# What the exercise asks:
Which of the lines below hold "operation"? Please return each one.

+++

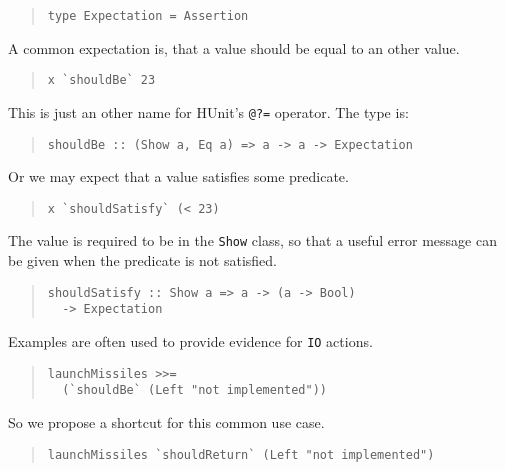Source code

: \documentclass[preprint]{sigplanconf}
\begin{document}
\begin{quote}\small\begin{verbatim}
type Expectation = Assertion
\end{verbatim}\end{quote}

\noindent A common expectation is, that a value should be equal to an other
value.

\begin{quote}\small\begin{verbatim}
x `shouldBe` 23
\end{verbatim}\end{quote}

\noindent This is just an other name for HUnit's \texttt{@?=}
operator.  The type is:

\begin{quote}\small\begin{verbatim}
shouldBe :: (Show a, Eq a) => a -> a -> Expectation
\end{verbatim}\end{quote}

\noindent Or we may expect that a value satisfies some predicate.

\begin{quote}\small\begin{verbatim}
x `shouldSatisfy` (< 23)
\end{verbatim}\end{quote}

\noindent The value is required to be in the \texttt{Show} class, so that a
useful error message can be given when the predicate is not satisfied.

\begin{quote}\small\begin{verbatim}
shouldSatisfy :: Show a => a -> (a -> Bool)
  -> Expectation
\end{verbatim}\end{quote}

\noindent Examples are often used to provide evidence for {\tt IO}
actions.

\begin{quote}\small\begin{verbatim}
launchMissiles >>=
  (`shouldBe` (Left "not implemented"))
\end{verbatim}\end{quote}

\noindent So we propose a shortcut for this common use case.

\begin{quote}\small\begin{verbatim}
launchMissiles `shouldReturn` (Left "not implemented")
\end{verbatim}\end{quote}
\end{document}
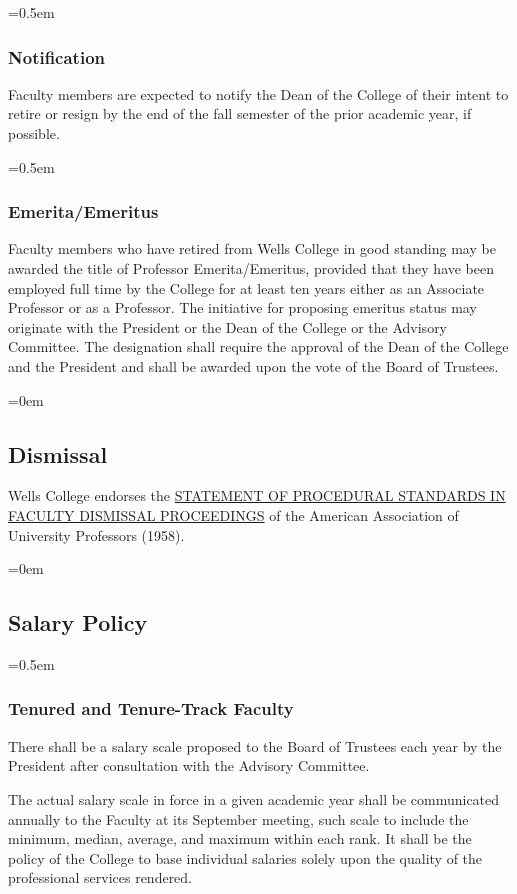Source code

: \documentclass{manual}
\let\oldsubsection\subsection
\renewcommand\subsection{\leftskip=0em\oldsubsection}
\let\oldsubsubsection\subsubsection
\renewcommand\subsubsection{\leftskip=0.5em\oldsubsubsection}
\begin{document}
\subsubsection{Notification}
Faculty members are expected to notify the Dean of the College of their intent to retire or resign by the end of the fall semester of the prior academic year, if possible.


\subsubsection{Emerita/Emeritus}
Faculty members who have retired from Wells College in good standing may be awarded the title of Professor Emerita/Emeritus, provided that they have been employed full time by the College for at least ten years either as an Associate Professor or as a Professor. The initiative for proposing emeritus status may originate with the President or the Dean of the College or the Advisory Committee. The designation shall require the approval of the Dean of the College and the President and shall be awarded upon the vote of the Board of Trustees.


\subsection{Dismissal}\label{sec:Dismissal}
Wells College endorses the \href{http://www.aaup.org/AAUP/pubsres/policydocs/contents/statementon+proceduralstandardsinFaculty+dismissal+proceedings.htm}{STATEMENT OF PROCEDURAL STANDARDS IN FACULTY DISMISSAL PROCEEDINGS} of the American Association of University Professors (1958).


\subsection{Salary Policy}\label{sec:SalaryPolicy}

\subsubsection{Tenured and Tenure-Track Faculty}

There shall be a salary scale proposed to the Board of Trustees each year by the President after consultation with the Advisory Committee.

The actual salary scale in force in a given academic year shall be communicated annually to the Faculty at its September meeting, such scale to include the minimum, median, average, and maximum within each rank. It shall be the policy of the College to base individual salaries solely upon the quality of the professional services rendered. 
\end{document}
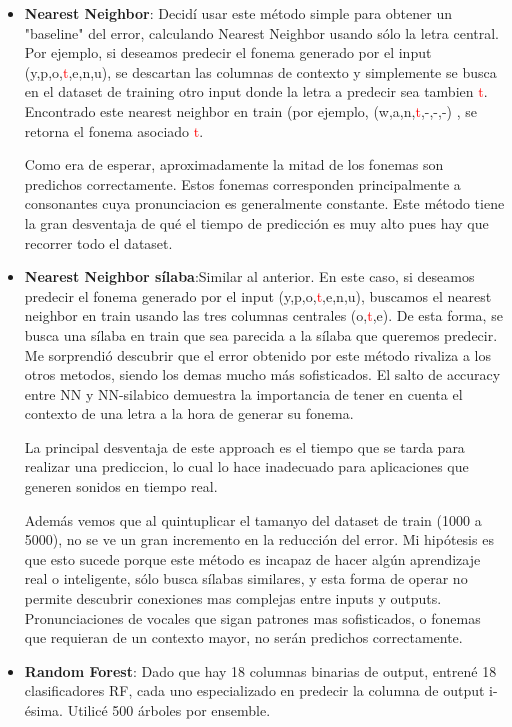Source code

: \documentclass[paper=a4, fontsize=11pt]{scrartcl} %
\numberwithin{equation}{section} %
\numberwithin{figure}{section} %
\numberwithin{table}{section} %
\begin{document}
\begin{itemize}
\item \textbf{Nearest Neighbor}: Decidí usar este método simple para obtener un "baseline" del error, calculando Nearest Neighbor usando sólo la letra central. Por ejemplo, si deseamos predecir el fonema generado por el input (y,p,o,\textcolor{red}{t},e,n,u), se descartan las columnas de contexto y simplemente se busca en el dataset de training otro input donde la letra a predecir sea tambien \textcolor{red}{t}. Encontrado este nearest neighbor en train (por ejemplo, (w,a,n,\textcolor{red}{t},-,-,-) , se retorna el fonema asociado \textcolor{red}{t}.

Como era de esperar, aproximadamente la mitad de los fonemas son predichos correctamente. Estos fonemas corresponden principalmente a consonantes cuya pronunciacion es generalmente constante. Este método tiene la gran desventaja de qué el tiempo de predicción es muy alto pues hay que recorrer todo el dataset.

\item \textbf{Nearest Neighbor sílaba}:Similar al anterior. En este caso, si deseamos predecir el fonema generado por el input (y,p,o,\textcolor{red}{t},e,n,u), buscamos el nearest neighbor en train usando las tres columnas centrales (o,\textcolor{red}{t},e). De esta forma, se busca una sílaba en train que sea parecida a la sílaba que queremos predecir. Me sorprendió descubrir que el error obtenido por este método rivaliza a los otros metodos, siendo los demas mucho más sofisticados. El salto de accuracy entre NN y NN-silabico demuestra la importancia de tener en cuenta el contexto de una letra a la hora de generar su fonema.

La principal desventaja de este approach es el tiempo que se tarda para realizar una prediccion, lo cual lo hace inadecuado para aplicaciones que generen sonidos en tiempo real.

Además vemos que al quintuplicar el tamanyo del dataset de train (1000 a 5000), no se ve un gran incremento en la reducción del error. Mi hipótesis es que esto sucede porque este método es incapaz de hacer algún aprendizaje real o inteligente, sólo busca sílabas similares, y esta forma de operar no permite descubrir conexiones mas complejas entre inputs y outputs. Pronunciaciones de vocales que sigan patrones mas sofisticados, o fonemas que requieran de un contexto mayor, no serán predichos correctamente.

\item \textbf{Random Forest}: Dado que hay 18 columnas binarias de output, entrené 18 clasificadores RF, cada uno especializado en predecir la columna de output i-ésima. Utilicé 500 árboles por ensemble.


\end{itemize}
\end{document}

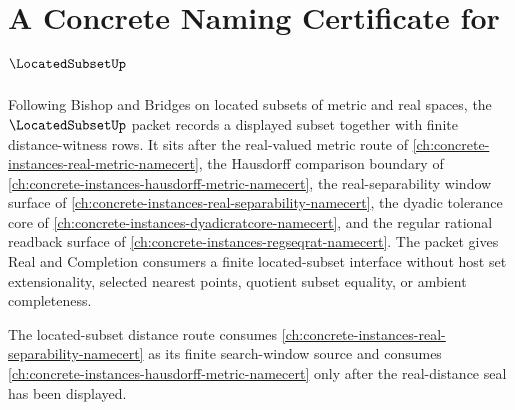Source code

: \chapter{A Concrete Naming Certificate for $\LocatedSubsetUp$}
\label{ch:concrete-instances-located-subset-namecert}

Following Bishop and Bridges on located subsets of metric and real spaces, the $\LocatedSubsetUp$ packet records a displayed subset together with finite distance-witness rows. It sits after the real-valued metric route of \autoref{ch:concrete-instances-real-metric-namecert}, the Hausdorff comparison boundary of \autoref{ch:concrete-instances-hausdorff-metric-namecert}, the real-separability window surface of \autoref{ch:concrete-instances-real-separability-namecert}, the dyadic tolerance core of \autoref{ch:concrete-instances-dyadicratcore-namecert}, and the regular rational readback surface of \autoref{ch:concrete-instances-regseqrat-namecert}. The packet gives Real and Completion consumers a finite located-subset interface without host set extensionality, selected nearest points, quotient subset equality, or ambient completeness.

The located-subset distance route consumes \autoref{ch:concrete-instances-real-separability-namecert} as its finite search-window source and consumes \autoref{ch:concrete-instances-hausdorff-metric-namecert} only after the real-distance seal has been displayed.

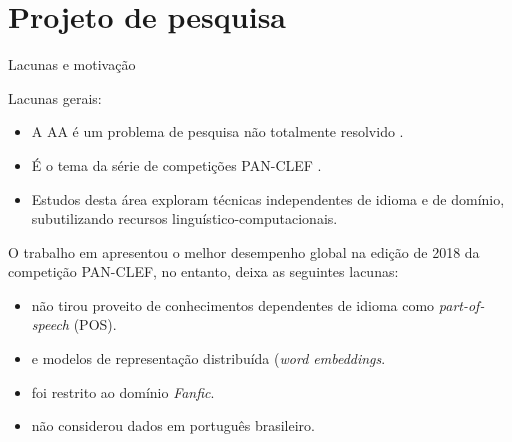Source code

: \section{Projeto de pesquisa}



\begin{frame}{Lacunas e motivação}

Lacunas gerais:

\begin{itemize}
	\item A AA é um problema de pesquisa não totalmente resolvido \cite{Potthast2017}.
	\item É o tema da série de competições PAN-CLEF \cite{aa-overview-2018} \cite{Kocher2017Verificacao,Koppel2018_pseud,Varela2016}.
	\item Estudos desta área exploram técnicas independentes de idioma e de domínio, subutilizando  recursos linguístico-computacionais.
\end{itemize}

O trabalho em  apresentou o melhor desempenho global na edição de 2018 da competição PAN-CLEF, no entanto, deixa as seguintes lacunas:
\begin{itemize}
	\item não tirou proveito de conhecimentos dependentes de idioma como {\it part-of-speech} (POS).
	\item e modelos de representação distribuída ({\it word embeddings}.
	\item foi restrito ao domínio {\it Fanfic}.
	\item não considerou dados em português brasileiro.
\end{itemize}

\end{frame}


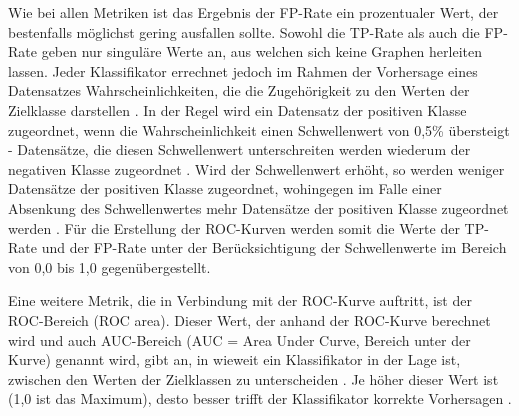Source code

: Wie bei allen Metriken ist das Ergebnis der FP-Rate ein prozentualer Wert, der bestenfalls möglichst gering ausfallen sollte. Sowohl die TP-Rate als auch die FP-Rate geben nur singuläre Werte an, aus welchen sich keine Graphen herleiten lassen. Jeder Klassifikator errechnet jedoch im Rahmen der Vorhersage eines Datensatzes Wahrscheinlichkeiten, die die Zugehörigkeit zu den Werten der Zielklasse darstellen \cite{KNIMETV2019}. In der Regel wird ein Datensatz der positiven Klasse zugeordnet, wenn die Wahrscheinlichkeit einen Schwellenwert von 0,5\% übersteigt - Datensätze, die diesen Schwellenwert unterschreiten werden wiederum der negativen Klasse zugeordnet \cite{KNIMETV2019}. Wird der Schwellenwert erhöht, so werden weniger Datensätze der positiven Klasse zugeordnet, wohingegen im Falle einer Absenkung des Schwellenwertes mehr Datensätze der positiven Klasse zugeordnet werden \cite{KNIMETV2019}. Für die Erstellung der ROC-Kurven werden somit die Werte der TP-Rate und der FP-Rate unter der Berücksichtigung der Schwellenwerte im Bereich von 0,0 bis 1,0 gegenübergestellt.

Eine weitere Metrik, die in Verbindung mit der ROC-Kurve auftritt, ist der ROC-Bereich (ROC area). Dieser Wert, der anhand der ROC-Kurve berechnet wird und auch AUC-Bereich (AUC = Area Under Curve, Bereich unter der Kurve) genannt wird, gibt an, in wieweit ein Klassifikator in der Lage ist, zwischen den Werten der Zielklassen zu unterscheiden \cite{Narkhede2018}. Je höher dieser Wert ist (1,0 ist das Maximum), desto besser trifft der Klassifikator korrekte Vorhersagen \cite{Narkhede2018}.

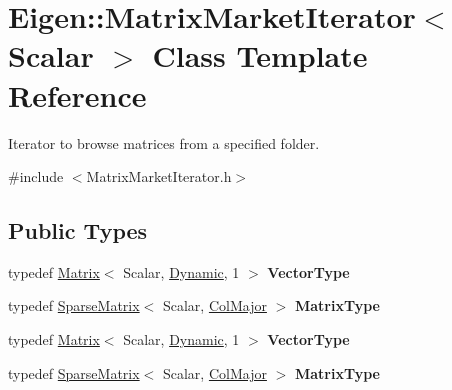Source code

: \hypertarget{class_eigen_1_1_matrix_market_iterator}{}\section{Eigen\+:\+:Matrix\+Market\+Iterator$<$ Scalar $>$ Class Template Reference}
\label{class_eigen_1_1_matrix_market_iterator}


Iterator to browse matrices from a specified folder.  




{\ttfamily \#include $<$Matrix\+Market\+Iterator.\+h$>$}

\subsection*{Public Types}
\begin{DoxyCompactItemize}
\item 
\mbox{\label{class_eigen_1_1_matrix_market_iterator_a9ede23117c49cb584b98b153e48a7579}} 
typedef \hyperlink{group___core___module_class_eigen_1_1_matrix}{Matrix}$<$ Scalar, \hyperlink{namespace_eigen_ad81fa7195215a0ce30017dfac309f0b2}{Dynamic}, 1 $>$ {\bfseries Vector\+Type}
\item 
\mbox{\label{class_eigen_1_1_matrix_market_iterator_a93d63563ecdf91f82a1b0ed8956049c4}} 
typedef \hyperlink{group___sparse_core___module_class_eigen_1_1_sparse_matrix}{Sparse\+Matrix}$<$ Scalar, \hyperlink{group__enums_ggaacded1a18ae58b0f554751f6cdf9eb13a0cbd4bdd0abcfc0224c5fcb5e4f6669a}{Col\+Major} $>$ {\bfseries Matrix\+Type}
\item 
\mbox{\label{class_eigen_1_1_matrix_market_iterator_a9ede23117c49cb584b98b153e48a7579}} 
typedef \hyperlink{group___core___module_class_eigen_1_1_matrix}{Matrix}$<$ Scalar, \hyperlink{namespace_eigen_ad81fa7195215a0ce30017dfac309f0b2}{Dynamic}, 1 $>$ {\bfseries Vector\+Type}
\item 
\mbox{\label{class_eigen_1_1_matrix_market_iterator_a93d63563ecdf91f82a1b0ed8956049c4}} 
typedef \hyperlink{group___sparse_core___module_class_eigen_1_1_sparse_matrix}{Sparse\+Matrix}$<$ Scalar, \hyperlink{group__enums_ggaacded1a18ae58b0f554751f6cdf9eb13a0cbd4bdd0abcfc0224c5fcb5e4f6669a}{Col\+Major} $>$ {\bfseries Matrix\+Type}
\end{DoxyCompactItemize}
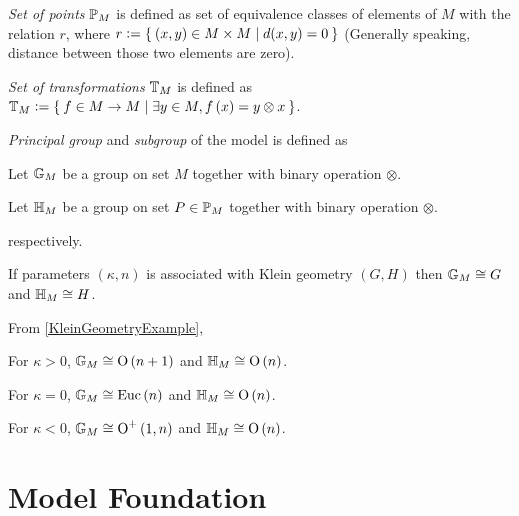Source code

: \documentclass[stu, babel, american, biblatex, a4paper, draftall]{apa7}
\begin{document}
\begin{definition}\label{SetOfPoints}
    \textit{Set of points} $\mathbb{P}_{M}$ is defined as set of equivalence classes of elements of $M$ with the relation $r$,
    where $r\vcentcolon=\Set{\left(x,y\right)\in M\times M | d(x,y)=0}$
    (Generally speaking, distance between those two elements are zero).
\end{definition}
\begin{definition}\label{SetOfTransformations}
    \textit{Set of transformations} $\mathbb{T}_{M}$ is defined as
    $\mathbb{T}_{M}\vcentcolon=\Set{f\in M \to M | \exists y \in M, f\left(x\right) = y \otimes x}$.
\end{definition}
\begin{definition}\label{ModelGroup}
    \textit{Principal group} and \textit{subgroup} of the model is defined as
    \begin{APAitemize}
        \item Let $\mathbb{G}_{M}$ be a group on set $M$ together with binary operation $\otimes$.
        \item Let $\mathbb{H}_{M}$ be a group on set $P\in\mathbb{P}_{M}$ together with binary operation $\otimes$.
    \end{APAitemize}
    respectively.
\end{definition}
\begin{conjecture}\label{GeometricGroupStructure}
    If parameters $\left(\kappa,n\right)$ is associated with Klein geometry $\left(G,H\right)$
    then $\mathbb{G}_{M}\cong G$ and $\mathbb{H}_{M}\cong H$.

    From \cref{KleinGeometryExample},
    \begin{APAitemize}
        \item For $\kappa>0$, $\mathbb{G}_{M}\cong\operatorname{O}\left(n+1\right)$ and $\mathbb{H}_{M}\cong\operatorname{O}\left(n\right)$.
        \item For $\kappa=0$, $\mathbb{G}_{M}\cong\operatorname{Euc}\left(n\right)$ and $\mathbb{H}_{M}\cong\operatorname{O}\left(n\right)$.
        \item For $\kappa<0$, $\mathbb{G}_{M}\cong\operatorname{O}^{+}\left(1,n\right)$ and $\mathbb{H}_{M}\cong\operatorname{O}\left(n\right)$.
    \end{APAitemize}
\end{conjecture}
\section{Model Foundation}
\end{document}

+++

# Completed exercise:
        \item Let $\mathbb{G}_{M}$ be a group on set $M$ together with binary operation $\otimes$.
        \item Let $\mathbb{H}_{M}$ be a group on set $P\in\mathbb{P}_{M}$ together with binary operation $\otimes$.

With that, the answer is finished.